The third Conv2D layer has 64 filters with a filter size of 3 × 3 and the output having dimensions of (128,16,83,64). The fourth Conv2D layer has 64 filters with a filter size of 3 × 3 with the output having dimensions of (128,14,81,64).

A global average pooling layer is added after the batch normalization layer of the fourth 2D convolutional layer without spatial dropout. The global average pooling layer down samples the collection of feature maps into a single value of dimensions (128,64) by taking the average of the values in the feature map.

A fully connected output layer with 10 nodes is added for classification of the data. The final dense layer is followed by the softmax activation function to represent probability distribution over the 10 different classes.

The network is trained using the Adam optimizer to minimize the categorical cross-entropy loss function with early stopping. Figure 3 shows the CNN architecture used in this work. The CNN model is implemented using Keras.

Fig. 3.
figure 3

The proposed CNN Architecture.

6 Evaluation Metrics and Data Preparation

Evaluation Metrics.

Accuracy and F1-score are used for comparing and evaluating the results of the CNN model. To be comparable to previous work on the UrbanSound8k dataset and to ensure robust results, 10-fold cross validation is conducted. For 10-fold cross validation, the dataset is divided into 10-folds. The CNN model is trained on 9 folds and evaluated on the remaining evaluation fold. This process is repeated 10 times. Every time an evaluation fold is chosen such that it had not been chosen previously.

Data Preparation.

As mentioned earlier the aim of this work is to explore various audio data augmentation techniques and their combinations in order to identify the individual or combined augmentation technique that yields the best classification accuracy value for the proposed CNN model to classify the given UrbanSound8k dataset. For this purpose, 10 different sets of data are generated using the various augmentation methods mentioned earlier to train and test the CNN model. The 10 different sets of data are denoted as NA, TS, PS, BN, SAxTS, SAxPS, SAxBN, PS+TS+BN, SA and ALL. The way in which these 10 different datasets are obtained is detailed in Table 1.

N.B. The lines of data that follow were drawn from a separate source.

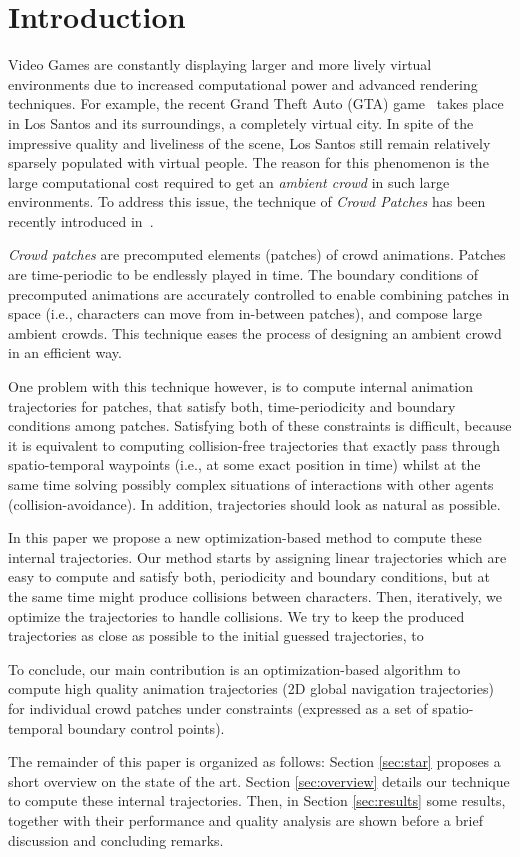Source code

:\section{Introduction}
\label{sec:intro}

Video Games are constantly displaying larger and more lively virtual environments due to increased computational power and advanced rendering techniques. For example, the recent Grand Theft Auto (GTA) game~\cite{GTA:web} takes place in Los Santos and its surroundings, a completely virtual city. In spite of the impressive quality and liveliness of the scene, Los Santos still remain relatively sparsely populated with virtual people. The reason for this phenomenon is the large computational cost required to get an {\it ambient crowd} in such large environments. To address this issue, the technique of {\it Crowd Patches} has been recently introduced in~\cite{Yersin:2009}. 

{\it Crowd patches} are precomputed elements (patches) of crowd animations. Patches are time-periodic to be endlessly played in time. The boundary conditions of precomputed animations are accurately controlled to enable combining patches in space (i.e., characters can move from in-between patches), and compose large ambient crowds. This technique eases the process of designing an ambient crowd in an efficient way. 

One problem with this technique however, is to compute internal animation trajectories for patches, that satisfy both, time-periodicity and boundary conditions among patches. Satisfying both of these constraints is difficult, because it is equivalent to computing collision-free trajectories that exactly pass through spatio-temporal waypoints (i.e., at some exact position in time) whilst at the same time solving possibly complex situations of interactions with other agents (collision-avoidance). In addition, trajectories should look as natural as possible.

In this paper we propose a new optimization-based method to compute these internal trajectories. Our method starts by assigning linear trajectories which are easy to compute and satisfy both, periodicity and boundary conditions, but at the same time might produce collisions between characters. Then, iteratively, we optimize the trajectories to handle collisions. We try to keep the produced trajectories as close as possible to the initial guessed trajectories, to   

To conclude, our main contribution is an optimization-based algorithm to compute high quality animation trajectories (2D global navigation trajectories) for individual crowd patches under constraints (expressed as a set of spatio-temporal boundary control points).

The remainder of this paper is organized as follows: Section \ref{sec:star} proposes a short overview on the state of the art. Section \ref{sec:overview} details our technique to compute these internal trajectories. Then, in Section \ref{sec:results} some results, together with their performance and quality analysis are shown before a brief discussion and concluding remarks. 
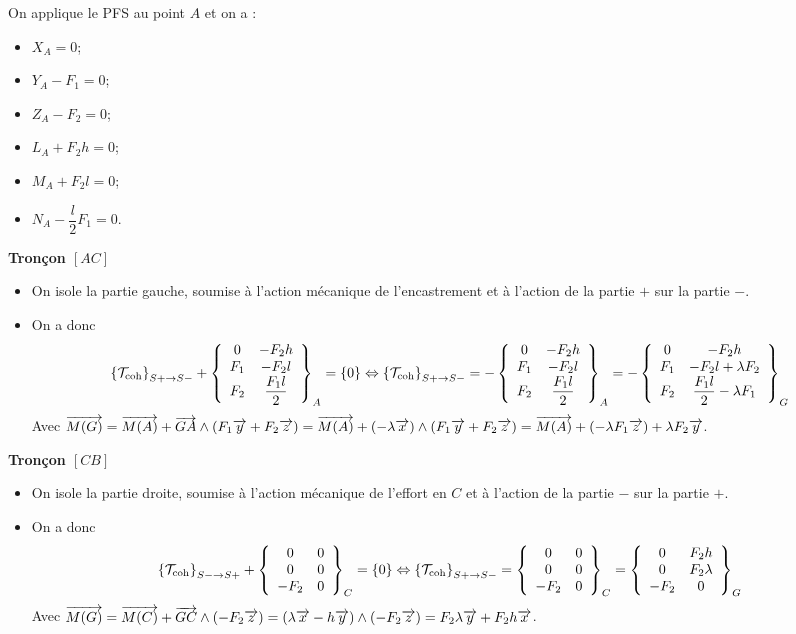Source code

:\documentclass[10pt,fleqn]{article} %
\begin{document}
\begin{multicols}{2}
On applique le PFS au point $A$ et on a : 
\begin{itemize}
\item $X_A=0$;
\item $Y_A - F_1 = 0$;
\item $Z_A - F_2 = 0$;
\item $L_A +F_2h= 0$;
\item $M_A +F_2l=0 $;
\item $N_A -\dfrac{l}{2}F_1=0 $.
\end{itemize}

\textbf{Tronçon $[AC]$}
\begin{itemize}
\item On isole la partie gauche, soumise à l'action mécanique de l'encastrement et à l'action de la partie $+$ sur la partie $-$.
\item On a donc $$
\torseurscoh_{S+\rightarrow S-} +
 \torseurcol{0}{F_1}{F_2}{-F_2h}{-F_2l}{\dfrac{F_1l}{2}}{A} 
 = \{0\} 
 \Leftrightarrow 
 \torseurscoh_{S+\rightarrow S-} 
 =
 -\torseurcol{0}{F_1}{F_2}{-F_2h}{-F_2l}{\dfrac{F_1l}{2}}{A} 
 =
 -\torseurcol{0}{F_1}{F_2}{-F_2h}{-F_2l+\lambda F_2}{\dfrac{F_1l}{2}-\lambda F_1}{G} 
$$
Avec $\vect{M(G)} 
= \vect{M(A)}+\vect{GA}\wedge\left(F_1 \vect{y}+F_2 \vect{z}\right)
= \vect{M(A)}+\left(- \lambda \vect{x}\right)\wedge\left(F_1 \vect{y}+F_2 \vect{z}\right)
= \vect{M(A)}+\left(- \lambda F_1 \vect{z}\right)+\lambda F_2 \vect{y}
$.
\end{itemize}

\textbf{Tronçon $[CB]$}

\begin{itemize}
\item On isole la partie droite, soumise à l'action mécanique de l'effort en $C$ et à l'action de la partie $-$ sur la partie $+$.
\item On a donc $$
\torseurscoh_{S-\rightarrow S+} +
 \torseurcol{0}{0}{-F_2}{0}{0}{0}{C} 
 = \{0\} 
 \Leftrightarrow 
 \torseurscoh_{S+\rightarrow S-} 
 =
 \torseurcol{0}{0}{-F_2}{0}{0}{0}{C} 
 =
  \torseurcol{0}{0}{-F_2}{F_2 h}{F_2 \lambda}{0}{G} 
$$
Avec $\vect{M(G)} 
= \vect{M(C)}+\vect{GC}\wedge\left(-F_2 \vect{z}\right)
= \left(\lambda \vect{x}-h\vect{y} \right)\wedge\left(-F_2 \vect{z}\right)
= F_2\lambda \vect{y}+F_2 h\vect{x} 
$.
\end{itemize}


\end{multicols}
\end{document}
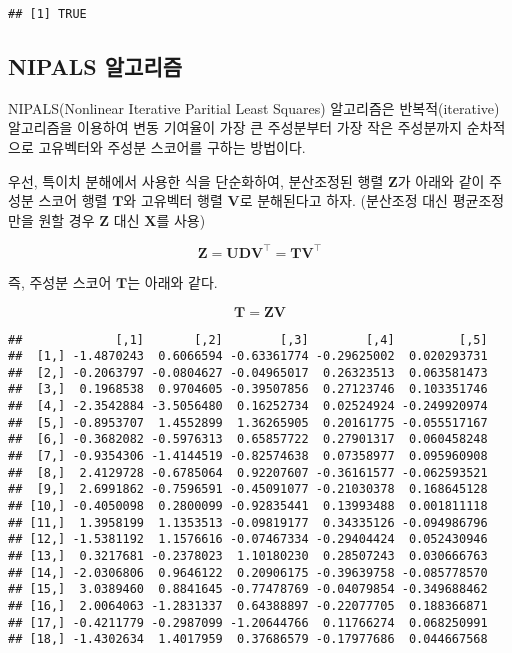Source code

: \documentclass[]{book}
\newenvironment{Shaded}{\begin{snugshade}}{\end{snugshade}}
\newcommand{\NormalTok}[1]{#1}
\newcommand{\OperatorTok}[1]{\textcolor[rgb]{0.81,0.36,0.00}{\textbf{#1}}}
\newcommand{\StringTok}[1]{\textcolor[rgb]{0.31,0.60,0.02}{#1}}
\begin{document}
\begin{verbatim}
## [1] TRUE
\end{verbatim}

\hypertarget{pca-nipals}{%
\subsection{NIPALS 알고리즘}\label{pca-nipals}}

NIPALS(Nonlinear Iterative Paritial Least Squares) 알고리즘은 반복적(iterative) 알고리즘을 이용하여 변동 기여율이 가장 큰 주성분부터 가장 작은 주성분까지 순차적으로 고유벡터와 주성분 스코어를 구하는 방법이다.

우선, 특이치 분해에서 사용한 식을 단순화하여, 분산조정된 행렬 \(\mathbf{Z}\)가 아래와 같이 주성분 스코어 행렬 \(\mathbf{T}\)와 고유벡터 행렬 \(\mathbf{V}\)로 분해된다고 하자. (분산조정 대신 평균조정만을 원할 경우 \(\mathbf{Z}\) 대신 \(\mathbf{X}\)를 사용)

\[ \mathbf{Z} = \mathbf{U} \mathbf{D} \mathbf{V}^\top = \mathbf{T} \mathbf{V}^\top \]

즉, 주성분 스코어 \(\mathbf{T}\)는 아래와 같다.

\[ \mathbf{T} = \mathbf{Z} \mathbf{V} \]

\begin{Shaded}
\end{Shaded}

\begin{verbatim}
##             [,1]       [,2]        [,3]        [,4]         [,5]
##  [1,] -1.4870243  0.6066594 -0.63361774 -0.29625002  0.020293731
##  [2,] -0.2063797 -0.0804627 -0.04965017  0.26323513  0.063581473
##  [3,]  0.1968538  0.9704605 -0.39507856  0.27123746  0.103351746
##  [4,] -2.3542884 -3.5056480  0.16252734  0.02524924 -0.249920974
##  [5,] -0.8953707  1.4552899  1.36265905  0.20161775 -0.055517167
##  [6,] -0.3682082 -0.5976313  0.65857722  0.27901317  0.060458248
##  [7,] -0.9354306 -1.4144519 -0.82574638  0.07358977  0.095960908
##  [8,]  2.4129728 -0.6785064  0.92207607 -0.36161577 -0.062593521
##  [9,]  2.6991862 -0.7596591 -0.45091077 -0.21030378  0.168645128
## [10,] -0.4050098  0.2800099 -0.92835441  0.13993488  0.001811118
## [11,]  1.3958199  1.1353513 -0.09819177  0.34335126 -0.094986796
## [12,] -1.5381192  1.1576616 -0.07467334 -0.29404424  0.052430946
## [13,]  0.3217681 -0.2378023  1.10180230  0.28507243  0.030666763
## [14,] -2.0306806  0.9646122  0.20906175 -0.39639758 -0.085778570
## [15,]  3.0389460  0.8841645 -0.77478769 -0.04079854 -0.349688462
## [16,]  2.0064063 -1.2831337  0.64388897 -0.22077705  0.188366871
## [17,] -0.4211779 -0.2987099 -1.20644766  0.11766274  0.068250991
## [18,] -1.4302634  1.4017959  0.37686579 -0.17977686  0.044667568
\end{verbatim}
\end{document}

Table 1. A description of datasets with different combination of augmentations applied.

Figure 4 shows the process pipeline by which the different data are formed. The number of samples and their distribution in the 10 data have been presented in the bar graph in Fig. 5. Pitch shifting, time stretching and background noise insertion augmentations are applied to the audio samples before transforming into the Mel-spectrograms whereas SpecAugment augmentation is applied after the samples are transformed into their corresponding Mel-spectrogram representation. The CNN models trained on the different datasets are then evaluated on the evaluation fold on which no augmentation has been applied.

7 Results and Discussion

The CNN model is trained with 10 different data explained in the previous section. The average accuracy and F1-scores of the different augmentation methods are tabulated in Table 2. It can be observed from Table 2 that applying augmentations to the dataset did indeed improve the performance of the CNN model. The CNN model when trained and tested on the NA data achieved an average accuracy and F1-score of 76.9% and 78.3% respectively while the highest average accuracy and F1-score of 79.2% and 80.3% is obtained when the CNN model is trained using SAxTS data.

Fig. 4.
figure 4

Process pipeline depicting the formation of the various input data from the UrbanSound8k dataset using various audio data augmentation techniques.

Fig. 5.
figure 5

The number of samples and their distribution in each of the 10 data.

Figure 6 shows the boxplot representation of the accuracy values obtained by 10-fold cross validation of the CNN model using NA and the SAxTS data. It can be observed from the figure that the proposed CNN model using SAxTS data is more robust as the corresponding boxplot covers less area. Also, it can be noted that the CNN model exhibits better accuracy values when it uses SAxTS data. It is worth noting that the performance of the CNN model did not improve as the number of samples in each dataset increased as the model trained on the ALL dataset (139,712 samples) performed worse than the model trained on the SAxTS dataset (52392 samples).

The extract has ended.